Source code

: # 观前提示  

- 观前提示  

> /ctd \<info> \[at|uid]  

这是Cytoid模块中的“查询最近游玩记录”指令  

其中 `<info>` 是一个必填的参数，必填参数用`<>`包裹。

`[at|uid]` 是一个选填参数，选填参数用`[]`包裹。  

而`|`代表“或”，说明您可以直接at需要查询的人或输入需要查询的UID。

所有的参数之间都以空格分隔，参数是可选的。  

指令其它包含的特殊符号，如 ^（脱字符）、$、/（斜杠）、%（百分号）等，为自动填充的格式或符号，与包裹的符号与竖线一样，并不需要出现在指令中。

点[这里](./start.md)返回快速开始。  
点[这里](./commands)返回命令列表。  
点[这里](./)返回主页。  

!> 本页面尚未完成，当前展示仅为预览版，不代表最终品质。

_DESCRIPTION OF THE TASK:_ Would you print all of the entries exactly as they stand?

_ANSWER BOX:_
Source code

: # 观前提示  

- 观前提示  

> /ctd \<info> \[at|uid]  

这是Cytoid模块中的“查询最近游玩记录”指令  

其中 `<info>` 是一个必填的参数，必填参数用`<>`包裹。

`[at|uid]` 是一个选填参数，选填参数用`[]`包裹。  

而`|`代表“或”，说明您可以直接at需要查询的人或输入需要查询的UID。

所有的参数之间都以空格分隔，参数是可选的。  

指令其它包含的特殊符号，如 ^（脱字符）、$、/（斜杠）、%（百分号）等，为自动填充的格式或符号，与包裹的符号与竖线一样，并不需要出现在指令中。

点[这里](./start.md)返回快速开始。  
点[这里](./commands)返回命令列表。  
点[这里](./)返回主页。  

!> 本页面尚未完成，当前展示仅为预览版，不代表最终品质。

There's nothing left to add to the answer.